> [Problem to work on]
Word for word, transcribe the data below from the line with "Oh and by the" to the line with "uses **Bloks** to", keeping both of those lines.
-- Material for this exercise follows --
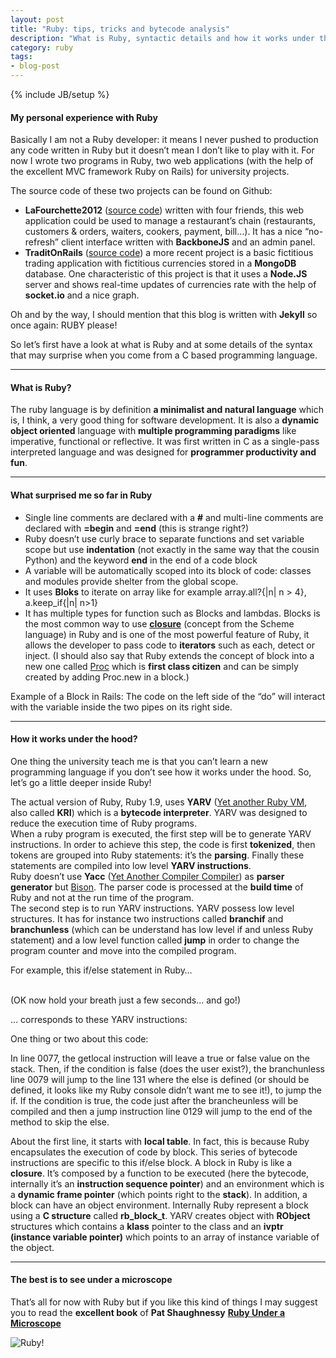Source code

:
 ```yaml
---
layout: post
title: "Ruby: tips, tricks and bytecode analysis"
description: "What is Ruby, syntactic details and how it works under the hood"
category: ruby
tags: 
- blog-post
---
```

{% include JB/setup %}

#### My personal experience with Ruby

Basically I am not a Ruby developer: it means I never pushed to production any code written in Ruby but it doesn’t mean I don’t like to play with it. For now I wrote two programs in Ruby, two web applications (with the help of the excellent MVC framework Ruby on Rails) for university projects.  

The source code of these two projects can be found on Github:
-	**LaFourchette2012** (<a href="https://github.com/ThibaultLaurens/La_Fourchette_2012" title="github.com/ThibaultLaurens/La_Fourchette_2012" target="_blank">source code</a>) written with four friends, this web application could be used to manage a restaurant’s chain (restaurants, customers & orders, waiters, cookers, payment, bill…). It has a nice “no-refresh” client interface written with **BackboneJS** and an admin panel.
-	**TraditOnRails** (<a href="https://github.com/ThibaultLaurens/TraditOnRails" title="github.com/ThibaultLaurens/TraditOnRails" target="_blank">source code</a>) a more recent project is a basic fictitious trading application with fictitious currencies stored in a **MongoDB** database. One characteristic of this project is that it uses a **Node.JS** server and shows real-time updates of currencies rate with the help of **socket.io** and a nice graph.  

Oh and by the way, I should mention that this blog is written with **Jekyll** so once again: RUBY please!

So let’s first have a look at what is Ruby and at some details of the syntax that may surprise when you come from a C based programming language.


* * *

#### What is Ruby?

The ruby language is by definition **a minimalist and natural language** which is, I think, a very good thing for software development. It is also a **dynamic object oriented** language with **multiple programming paradigms** like imperative, functional or reflective. It was first written in C as a single-pass interpreted language and was designed for **programmer productivity and fun**.

* * *

#### What surprised me so far in Ruby
-	Single line comments are declared with a **#** and multi-line comments are declared with **=begin** and **=end** (this is strange right?)
-	Ruby doesn’t use curly brace to separate functions and set variable scope but use **indentation** (not exactly in the same way that the cousin Python) and the keyword **end** in the end of a code block
-	A variable will be automatically scoped into its block of code: classes and modules provide shelter from the global scope.
-	It uses **Bloks** to iterate on array like for example array.all?{|n| n > 4}, a.keep_if{|n| n>1}
-	It has multiple types for function such as Blocks and lambdas. Blocks is the most common way to use <a href="http://www.skorks.com/2010/05/closures-a-simple-explanation-using-ruby/" title="skorks.com/2010/05/closures-a-simple-explanation-using-ruby/" target="_blank"><strong>closure</strong></a> (concept from the Scheme language) in Ruby and is one of the most powerful feature of Ruby, it allows the developer to pass code to **iterators** such as each, detect or inject. (I should also say that Ruby extends the concept of block into a new one called <a href="http://www.ruby-doc.org/core-1.9.3/Proc.html" title="ruby-doc.org/core-1.9.3/Proc.html" target="_blank">Proc</a> which is **first class citizen** and can be simply created by adding Proc.new in a block.)

<script src="https://gist.github.com/ThibaultLaurens/4751477.js?file=block.rb"> </script>

Example of a Block in Rails: The code on the left side of the “do” will interact with the variable inside the two pipes on its right side.

* * *

#### How it works under the hood?

One thing the university teach me is that you can’t learn a new programming language if you don’t see how it works under the hood. So, let’s go a little deeper inside Ruby!

The actual version of Ruby, Ruby 1.9, uses **YARV** (<a href="http://en.wikipedia.org/wiki/YARV" title="wikipedia.org/wiki/YARV" target="_blank">Yet another Ruby VM</a>, also called **KRI**) which is a **bytecode interpreter**. YARV was designed to reduce the execution time of Ruby programs.  
When a ruby program is executed, the first step will be to generate YARV instructions. In order to achieve this step, the code is first **tokenized**, then tokens are grouped into Ruby statements: it’s the **parsing**. Finally these statements are compiled into low level **YARV instructions**.  
Ruby doesn’t use **Yacc** (<a href="http://en.wikipedia.org/wiki/Yacc" title="wikipedia.org/wiki/Yacc" target="_blank">Yet Another Compiler Compiler</a>) as **parser generator** but <a href="http://en.wikipedia.org/wiki/GNU_bison" title="wikipedia.org/wiki/GNU_bison" target="_blank">Bison</a>. The parser code is processed at the **build time** of Ruby and not at the run time of the program.  
The second step is to run YARV instructions. YARV possess low level structures. It has for instance two instructions called **branchif** and **branchunless** (which can be understand has low level if and unless Ruby statement) and a low level function called **jump** in order to change the program counter and move into the compiled program.

For example, this if/else statement in Ruby…

<script src="https://gist.github.com/ThibaultLaurens/4751477.js?file=login.rb"> </script>

<br/>
(OK now hold your breath just a few seconds... and go!)

… corresponds to these YARV instructions:

<script src="https://gist.github.com/ThibaultLaurens/4751477.js?file=yarv.rb"> </script>

One thing or two about this code:

In line 0077, the getlocal instruction will leave a true or false value on the stack. Then, if the condition is false (does the user exist?), the branchunless line 0079 will jump to the line 131 where the else is defined (or should be defined, it looks like my Ruby console didn’t want me to see it!), to jump the if. If the condition is true, the code just after the brancheunless will be compiled and then a jump instruction line 0129 will jump to the end of the method to skip the else.

About the first line, it starts with **local table**. In fact, this is because Ruby encapsulates the execution of code by block. This series of bytecode instructions are specific to this if/else block. A block in Ruby is like a **closure**. It’s composed by a function to be executed (here the bytecode, internally it’s an **instruction sequence pointer**) and an environment which is a **dynamic frame pointer** (which points right to the **stack**). 
In addition, a block can have an object environment. Internally Ruby represent a block using a **C structure** called **rb_block_t**. 
YARV creates object with **RObject** structures which contains a **klass** pointer to the class and an **ivptr (instance variable pointer)** which points to an array of instance variable of the object.

* * *

#### The best is to see under a microscope

That’s all for now with Ruby but if you like this kind of things I may suggest you to read the **excellent book** of **Pat Shaughnessy** 
<a href="http://patshaughnessy.net/ruby-under-a-microscope" title="patshaughnessy.net/ruby-under-a-microscope" target="_blank"><strong>Ruby Under a Microscope</strong></a>
<div>
    <img alt="Ruby!" src="{{ ASSET_PATH }}foundation/images/post/11-02-13-ruby/ruby.jpg"/>
</div>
-- Material for this exercise concluded --
> [Answer to the problem]
Oh and by the way, I should mention that this blog is written with **Jekyll** so once again: RUBY please!

So let’s first have a look at what is Ruby and at some details of the syntax that may surprise when you come from a C based programming language.


* * *

#### What is Ruby?

The ruby language is by definition **a minimalist and natural language** which is, I think, a very good thing for software development. It is also a **dynamic object oriented** language with **multiple programming paradigms** like imperative, functional or reflective. It was first written in C as a single-pass interpreted language and was designed for **programmer productivity and fun**.

* * *

#### What surprised me so far in Ruby
-	Single line comments are declared with a **#** and multi-line comments are declared with **=begin** and **=end** (this is strange right?)
-	Ruby doesn’t use curly brace to separate functions and set variable scope but use **indentation** (not exactly in the same way that the cousin Python) and the keyword **end** in the end of a code block
-	A variable will be automatically scoped into its block of code: classes and modules provide shelter from the global scope.
-	It uses **Bloks** to iterate on array like for example array.all?{|n| n > 4}, a.keep_if{|n| n>1}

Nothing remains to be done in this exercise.